PROBLEM TO WORK ON>
Copy the data below exactly. Any pictures in it should be omitted.

Segment Start: SOURCE MATERIAL

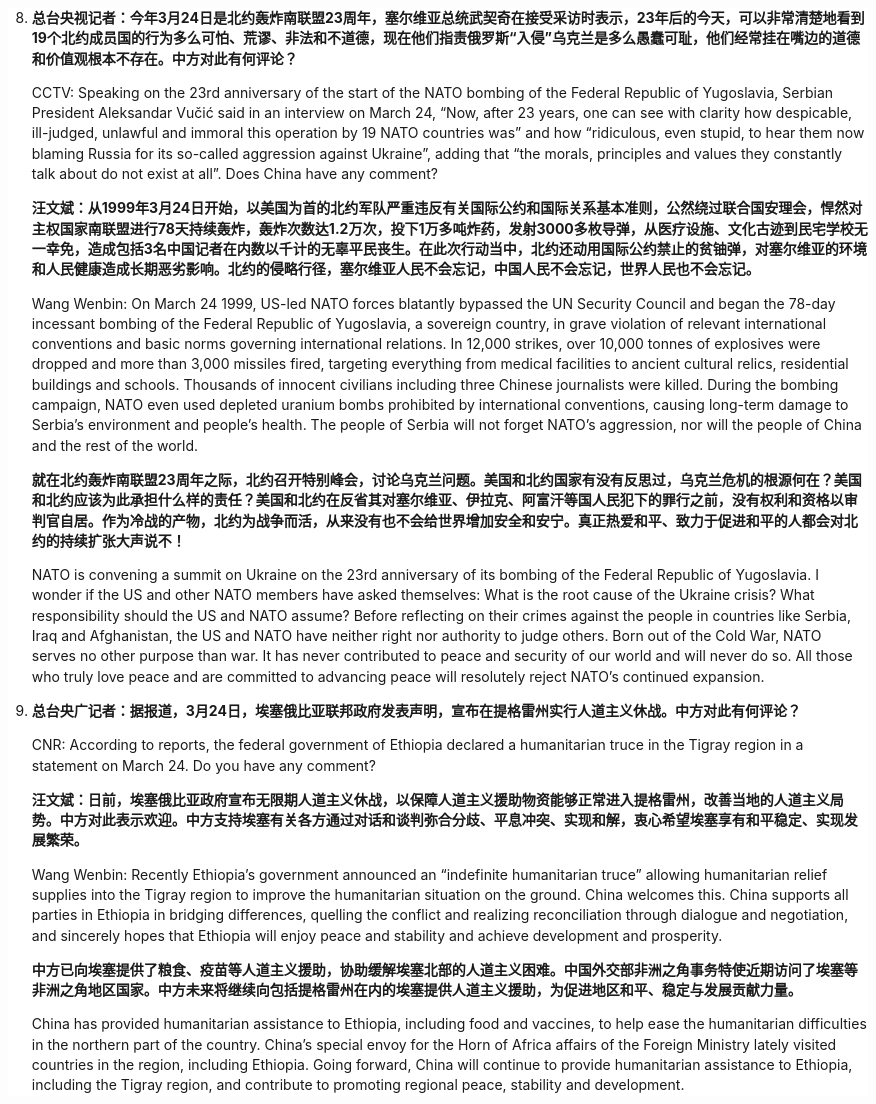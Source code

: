 8. **总台央视记者：今年3月24日是北约轰炸南联盟23周年，塞尔维亚总统武契奇在接受采访时表示，23年后的今天，可以非常清楚地看到19个北约成员国的行为多么可怕、荒谬、非法和不道德，现在他们指责俄罗斯“入侵”乌克兰是多么愚蠢可耻，他们经常挂在嘴边的道德和价值观根本不存在。中方对此有何评论？**

   CCTV: Speaking on the 23rd anniversary of the start of the NATO bombing of the Federal Republic of Yugoslavia, Serbian President Aleksandar Vučić said in an interview on March 24, “Now, after 23 years, one can see with clarity how despicable, ill-judged, unlawful and immoral this operation by 19 NATO countries was” and how “ridiculous, even stupid, to hear them now blaming Russia for its so-called aggression against Ukraine”, adding that “the morals, principles and values they constantly talk about do not exist at all”. Does China have any comment?

   **汪文斌：从1999年3月24日开始，以美国为首的北约军队严重违反有关国际公约和国际关系基本准则，公然绕过联合国安理会，悍然对主权国家南联盟进行78天持续轰炸，轰炸次数达1.2万次，投下1万多吨炸药，发射3000多枚导弹，从医疗设施、文化古迹到民宅学校无一幸免，造成包括3名中国记者在内数以千计的无辜平民丧生。在此次行动当中，北约还动用国际公约禁止的贫铀弹，对塞尔维亚的环境和人民健康造成长期恶劣影响。北约的侵略行径，塞尔维亚人民不会忘记，中国人民不会忘记，世界人民也不会忘记。**

   Wang Wenbin: On March 24 1999, US-led NATO forces blatantly bypassed the UN Security Council and began the 78-day incessant bombing of the Federal Republic of Yugoslavia, a sovereign country, in grave violation of relevant international conventions and basic norms governing international relations. In 12,000 strikes, over 10,000 tonnes of explosives were dropped and more than 3,000 missiles fired, targeting everything from medical facilities to ancient cultural relics, residential buildings and schools. Thousands of innocent civilians including three Chinese journalists were killed. During the bombing campaign, NATO even used depleted uranium bombs prohibited by international conventions, causing long-term damage to Serbia’s environment and people’s health. The people of Serbia will not forget NATO’s aggression, nor will the people of China and the rest of the world.

   

   **就在北约轰炸南联盟23周年之际，北约召开特别峰会，讨论乌克兰问题。美国和北约国家有没有反思过，乌克兰危机的根源何在？美国和北约应该为此承担什么样的责任？美国和北约在反省其对塞尔维亚、伊拉克、阿富汗等国人民犯下的罪行之前，没有权利和资格以审判官自居。作为冷战的产物，北约为战争而活，从来没有也不会给世界增加安全和安宁。真正热爱和平、致力于促进和平的人都会对北约的持续扩张大声说不！**

   NATO is convening a summit on Ukraine on the 23rd anniversary of its bombing of the Federal Republic of Yugoslavia. I wonder if the US and other NATO members have asked themselves: What is the root cause of the Ukraine crisis? What responsibility should the US and NATO assume? Before reflecting on their crimes against the people in countries like Serbia, Iraq and Afghanistan, the US and NATO have neither right nor authority to judge others. Born out of the Cold War, NATO serves no other purpose than war. It has never contributed to peace and security of our world and will never do so. All those who truly love peace and are committed to advancing peace will resolutely reject NATO’s continued expansion.

9. **总台央广记者：据报道，3月24日，埃塞俄比亚联邦政府发表声明，宣布在提格雷州实行人道主义休战。中方对此有何评论？**

   CNR: According to reports, the federal government of Ethiopia declared a humanitarian truce in the Tigray region in a statement on March 24. Do you have any comment?

   **汪文斌：日前，埃塞俄比亚政府宣布无限期人道主义休战，以保障人道主义援助物资能够正常进入提格雷州，改善当地的人道主义局势。中方对此表示欢迎。中方支持埃塞有关各方通过对话和谈判弥合分歧、平息冲突、实现和解，衷心希望埃塞享有和平稳定、实现发展繁荣。**

   Wang Wenbin: Recently Ethiopia’s government announced an “indefinite humanitarian truce” allowing humanitarian relief supplies into the Tigray region to improve the humanitarian situation on the ground. China welcomes this. China supports all parties in Ethiopia in bridging differences, quelling the conflict and realizing reconciliation through dialogue and negotiation, and sincerely hopes that Ethiopia will enjoy peace and stability and achieve development and prosperity. 

   

   **中方已向埃塞提供了粮食、疫苗等人道主义援助，协助缓解埃塞北部的人道主义困难。中国外交部非洲之角事务特使近期访问了埃塞等非洲之角地区国家。中方未来将继续向包括提格雷州在内的埃塞提供人道主义援助，为促进地区和平、稳定与发展贡献力量。**

    China has provided humanitarian assistance to Ethiopia, including food and vaccines, to help ease the humanitarian difficulties in the northern part of the country. China’s special envoy for the Horn of Africa affairs of the Foreign Ministry lately visited countries in the region, including Ethiopia. Going forward, China will continue to provide humanitarian assistance to Ethiopia, including the Tigray region, and contribute to promoting regional peace, stability and development.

Segment End: SOURCE MATERIAL

RESPONSE TO THIS EXERCISE>
Source code

: 8. **总台央视记者：今年3月24日是北约轰炸南联盟23周年，塞尔维亚总统武契奇在接受采访时表示，23年后的今天，可以非常清楚地看到19个北约成员国的行为多么可怕、荒谬、非法和不道德，现在他们指责俄罗斯“入侵”乌克兰是多么愚蠢可耻，他们经常挂在嘴边的道德和价值观根本不存在。中方对此有何评论？**

   CCTV: Speaking on the 23rd anniversary of the start of the NATO bombing of the Federal Republic of Yugoslavia, Serbian President Aleksandar Vučić said in an interview on March 24, “Now, after 23 years, one can see with clarity how despicable, ill-judged, unlawful and immoral this operation by 19 NATO countries was” and how “ridiculous, even stupid, to hear them now blaming Russia for its so-called aggression against Ukraine”, adding that “the morals, principles and values they constantly talk about do not exist at all”. Does China have any comment?

   **汪文斌：从1999年3月24日开始，以美国为首的北约军队严重违反有关国际公约和国际关系基本准则，公然绕过联合国安理会，悍然对主权国家南联盟进行78天持续轰炸，轰炸次数达1.2万次，投下1万多吨炸药，发射3000多枚导弹，从医疗设施、文化古迹到民宅学校无一幸免，造成包括3名中国记者在内数以千计的无辜平民丧生。在此次行动当中，北约还动用国际公约禁止的贫铀弹，对塞尔维亚的环境和人民健康造成长期恶劣影响。北约的侵略行径，塞尔维亚人民不会忘记，中国人民不会忘记，世界人民也不会忘记。**

   Wang Wenbin: On March 24 1999, US-led NATO forces blatantly bypassed the UN Security Council and began the 78-day incessant bombing of the Federal Republic of Yugoslavia, a sovereign country, in grave violation of relevant international conventions and basic norms governing international relations. In 12,000 strikes, over 10,000 tonnes of explosives were dropped and more than 3,000 missiles fired, targeting everything from medical facilities to ancient cultural relics, residential buildings and schools. Thousands of innocent civilians including three Chinese journalists were killed. During the bombing campaign, NATO even used depleted uranium bombs prohibited by international conventions, causing long-term damage to Serbia’s environment and people’s health. The people of Serbia will not forget NATO’s aggression, nor will the people of China and the rest of the world.

   

   **就在北约轰炸南联盟23周年之际，北约召开特别峰会，讨论乌克兰问题。美国和北约国家有没有反思过，乌克兰危机的根源何在？美国和北约应该为此承担什么样的责任？美国和北约在反省其对塞尔维亚、伊拉克、阿富汗等国人民犯下的罪行之前，没有权利和资格以审判官自居。作为冷战的产物，北约为战争而活，从来没有也不会给世界增加安全和安宁。真正热爱和平、致力于促进和平的人都会对北约的持续扩张大声说不！**

   NATO is convening a summit on Ukraine on the 23rd anniversary of its bombing of the Federal Republic of Yugoslavia. I wonder if the US and other NATO members have asked themselves: What is the root cause of the Ukraine crisis? What responsibility should the US and NATO assume? Before reflecting on their crimes against the people in countries like Serbia, Iraq and Afghanistan, the US and NATO have neither right nor authority to judge others. Born out of the Cold War, NATO serves no other purpose than war. It has never contributed to peace and security of our world and will never do so. All those who truly love peace and are committed to advancing peace will resolutely reject NATO’s continued expansion.

9. **总台央广记者：据报道，3月24日，埃塞俄比亚联邦政府发表声明，宣布在提格雷州实行人道主义休战。中方对此有何评论？**

   CNR: According to reports, the federal government of Ethiopia declared a humanitarian truce in the Tigray region in a statement on March 24. Do you have any comment?

   **汪文斌：日前，埃塞俄比亚政府宣布无限期人道主义休战，以保障人道主义援助物资能够正常进入提格雷州，改善当地的人道主义局势。中方对此表示欢迎。中方支持埃塞有关各方通过对话和谈判弥合分歧、平息冲突、实现和解，衷心希望埃塞享有和平稳定、实现发展繁荣。**

   Wang Wenbin: Recently Ethiopia’s government announced an “indefinite humanitarian truce” allowing humanitarian relief supplies into the Tigray region to improve the humanitarian situation on the ground. China welcomes this. China supports all parties in Ethiopia in bridging differences, quelling the conflict and realizing reconciliation through dialogue and negotiation, and sincerely hopes that Ethiopia will enjoy peace and stability and achieve development and prosperity. 

   

   **中方已向埃塞提供了粮食、疫苗等人道主义援助，协助缓解埃塞北部的人道主义困难。中国外交部非洲之角事务特使近期访问了埃塞等非洲之角地区国家。中方未来将继续向包括提格雷州在内的埃塞提供人道主义援助，为促进地区和平、稳定与发展贡献力量。**

    China has provided humanitarian assistance to Ethiopia, including food and vaccines, to help ease the humanitarian difficulties in the northern part of the country. China’s special envoy for the Horn of Africa affairs of the Foreign Ministry lately visited countries in the region, including Ethiopia. Going forward, China will continue to provide humanitarian assistance to Ethiopia, including the Tigray region, and contribute to promoting regional peace, stability and development.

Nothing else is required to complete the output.